第14話 エレノア再び

 そんな具合に信者たちを適当にかわすと、俺は道中のアジトへ向かった。魔術師団の支部は、国境付近の緩衝地帯にある。ここなら取り締まりも緩いからだ。


「お早い到着ですね、ゼストどの」


 せっかくアジトに向かおうと思ったのに、俺の目の前にはエレノアが立っていた。曲道を進んだら先にいた。なんでここにいるんだ? ルーラオムに向かったんじゃないのか?


「【天の滝】では散々な目に遭われたそうですね。血腥い異端狩りの現場を目撃されてしまったとか」


 エレノアの記憶が、欠落している?


【天の滝】で起きたことを忘れているらしい。やはり、他人に憑依するあの謎スキルには、副作用があるのか。


 それが記憶の欠落であれば好都合。これからも教会への潜伏を続けられる。


「残る三大聖地はルーラオムのみ。標的が分かれば、敵の潜伏場所もおのずと分かります」


「どこだと言うんだ?」


「冥都エステラです」


 またしても、エレノアは的外れな推理を披露した。残念ながら、俺の同胞たちは目の前の山の洞穴に身を潜めている。相変わらず鈍くて助かったな。

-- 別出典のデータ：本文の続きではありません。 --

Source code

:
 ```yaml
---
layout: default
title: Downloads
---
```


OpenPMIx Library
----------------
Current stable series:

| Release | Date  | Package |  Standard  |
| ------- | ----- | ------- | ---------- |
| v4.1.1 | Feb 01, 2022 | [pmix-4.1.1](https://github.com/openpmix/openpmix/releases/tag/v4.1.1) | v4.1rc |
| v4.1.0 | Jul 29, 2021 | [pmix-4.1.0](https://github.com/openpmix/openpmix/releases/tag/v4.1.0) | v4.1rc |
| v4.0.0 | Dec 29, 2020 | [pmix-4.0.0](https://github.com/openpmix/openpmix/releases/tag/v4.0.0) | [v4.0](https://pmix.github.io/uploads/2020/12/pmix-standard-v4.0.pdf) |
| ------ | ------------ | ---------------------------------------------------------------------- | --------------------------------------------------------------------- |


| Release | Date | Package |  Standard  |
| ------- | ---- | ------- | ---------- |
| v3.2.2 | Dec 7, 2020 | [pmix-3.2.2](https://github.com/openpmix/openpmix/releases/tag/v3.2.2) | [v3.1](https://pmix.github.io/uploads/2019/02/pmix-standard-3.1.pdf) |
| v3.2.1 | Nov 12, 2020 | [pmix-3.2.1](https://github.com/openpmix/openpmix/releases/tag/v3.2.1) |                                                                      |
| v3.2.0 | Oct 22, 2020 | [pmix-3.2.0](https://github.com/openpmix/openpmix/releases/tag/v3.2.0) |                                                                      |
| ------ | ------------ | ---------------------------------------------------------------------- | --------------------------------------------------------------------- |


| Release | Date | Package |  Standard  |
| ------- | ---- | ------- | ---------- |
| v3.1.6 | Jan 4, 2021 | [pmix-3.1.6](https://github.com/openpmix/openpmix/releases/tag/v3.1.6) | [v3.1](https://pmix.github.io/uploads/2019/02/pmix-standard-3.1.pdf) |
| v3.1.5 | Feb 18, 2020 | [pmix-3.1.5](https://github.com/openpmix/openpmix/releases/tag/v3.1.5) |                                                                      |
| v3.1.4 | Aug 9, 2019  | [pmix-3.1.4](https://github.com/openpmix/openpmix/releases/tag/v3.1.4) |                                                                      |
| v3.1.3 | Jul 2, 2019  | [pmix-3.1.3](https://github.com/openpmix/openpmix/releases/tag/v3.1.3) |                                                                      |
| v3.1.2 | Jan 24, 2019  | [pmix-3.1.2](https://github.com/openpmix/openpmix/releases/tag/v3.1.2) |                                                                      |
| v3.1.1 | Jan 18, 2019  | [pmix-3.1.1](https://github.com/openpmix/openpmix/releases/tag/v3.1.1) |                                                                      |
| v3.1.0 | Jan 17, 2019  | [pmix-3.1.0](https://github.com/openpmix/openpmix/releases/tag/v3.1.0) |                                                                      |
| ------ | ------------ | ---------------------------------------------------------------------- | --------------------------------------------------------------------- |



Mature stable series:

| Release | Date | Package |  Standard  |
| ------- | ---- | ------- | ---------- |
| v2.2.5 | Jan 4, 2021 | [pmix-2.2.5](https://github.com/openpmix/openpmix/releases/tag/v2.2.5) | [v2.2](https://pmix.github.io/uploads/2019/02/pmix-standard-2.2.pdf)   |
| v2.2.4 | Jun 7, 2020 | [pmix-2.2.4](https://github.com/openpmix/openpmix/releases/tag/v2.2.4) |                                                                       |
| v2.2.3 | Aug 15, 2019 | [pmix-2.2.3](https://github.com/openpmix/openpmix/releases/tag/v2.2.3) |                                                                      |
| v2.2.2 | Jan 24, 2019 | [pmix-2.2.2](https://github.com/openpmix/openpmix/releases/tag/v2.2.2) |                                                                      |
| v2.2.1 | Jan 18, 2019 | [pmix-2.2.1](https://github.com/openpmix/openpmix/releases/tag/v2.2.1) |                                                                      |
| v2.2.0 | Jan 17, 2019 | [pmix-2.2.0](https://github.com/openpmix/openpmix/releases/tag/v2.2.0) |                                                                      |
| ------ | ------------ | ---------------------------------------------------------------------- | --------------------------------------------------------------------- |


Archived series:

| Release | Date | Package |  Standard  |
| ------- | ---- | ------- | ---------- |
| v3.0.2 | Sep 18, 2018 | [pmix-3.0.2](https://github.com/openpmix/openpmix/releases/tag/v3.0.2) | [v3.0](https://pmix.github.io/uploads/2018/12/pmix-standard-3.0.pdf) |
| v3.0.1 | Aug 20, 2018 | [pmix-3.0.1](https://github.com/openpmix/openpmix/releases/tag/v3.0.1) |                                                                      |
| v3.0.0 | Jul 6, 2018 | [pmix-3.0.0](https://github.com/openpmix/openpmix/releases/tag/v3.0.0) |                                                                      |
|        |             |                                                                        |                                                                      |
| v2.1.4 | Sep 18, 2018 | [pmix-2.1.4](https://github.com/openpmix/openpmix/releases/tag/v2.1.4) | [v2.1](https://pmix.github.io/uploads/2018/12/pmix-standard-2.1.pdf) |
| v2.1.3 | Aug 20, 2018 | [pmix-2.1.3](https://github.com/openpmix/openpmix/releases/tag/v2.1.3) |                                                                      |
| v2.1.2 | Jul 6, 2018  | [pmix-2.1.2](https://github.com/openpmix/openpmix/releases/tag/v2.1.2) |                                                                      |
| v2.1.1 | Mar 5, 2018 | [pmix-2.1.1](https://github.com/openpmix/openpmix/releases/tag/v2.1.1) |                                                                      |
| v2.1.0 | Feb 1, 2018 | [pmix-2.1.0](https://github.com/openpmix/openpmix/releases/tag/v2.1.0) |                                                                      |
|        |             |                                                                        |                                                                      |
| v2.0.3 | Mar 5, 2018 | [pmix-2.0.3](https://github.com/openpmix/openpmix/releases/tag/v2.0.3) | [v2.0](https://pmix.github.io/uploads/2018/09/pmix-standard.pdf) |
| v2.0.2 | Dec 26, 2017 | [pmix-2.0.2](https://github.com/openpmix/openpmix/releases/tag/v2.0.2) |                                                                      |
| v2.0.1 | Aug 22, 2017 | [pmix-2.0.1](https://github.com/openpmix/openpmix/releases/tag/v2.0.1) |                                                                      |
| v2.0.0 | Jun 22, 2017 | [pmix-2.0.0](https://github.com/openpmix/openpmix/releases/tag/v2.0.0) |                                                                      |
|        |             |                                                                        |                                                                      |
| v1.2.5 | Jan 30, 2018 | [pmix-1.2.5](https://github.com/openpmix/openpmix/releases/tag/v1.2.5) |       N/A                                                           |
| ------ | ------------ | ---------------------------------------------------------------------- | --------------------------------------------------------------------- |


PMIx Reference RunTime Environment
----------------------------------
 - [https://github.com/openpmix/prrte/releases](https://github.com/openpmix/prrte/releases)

「エステラか。冥都と言われるだけあって、薄暗いし治安も悪いと聞く。面倒ごとを起こすなよ?」


「失敬な。この黒装束は異端審問官の証。わざわざ絡んでくるバカなどいないでしょう」


「いや、この前盗賊に絡まれただろ。お前の年恰好じゃ、子供のごっこ遊びにしか見えない。却って絡まれやすいって言ってんだよ」


 俺が指摘すると、みるみるうちにエレノアは顔を紅潮させた。


「私の容姿が幼いと言いたいのですか?」


「その通りだが」


 まさか、自覚がなかったのか?


「これでもゼストどのと同じ二十歳です! バカにしないでいただきたい!」


「そういう反論は鏡を見てからにしてくれ」


 客観的視点にも問題があるようだ。


 まぁ、エステラに向かうのは面倒だが、こいつをミスリードさせられるのならそれでいい。エレノアと同胞が遭遇した暁には、また憑依のスキルと剣術で死人が出る。それを防げるのだからありがたい。


「では、早速向かいますか」


 エレノアが歩き出し、俺もそれに続く。


 にしても、この女はレイカを殺した仇だというのに、不思議と憎悪は感じない。俺が仲間の死に慣れてしまったのだろうか? いや、あんな経験、慣れるはずがない。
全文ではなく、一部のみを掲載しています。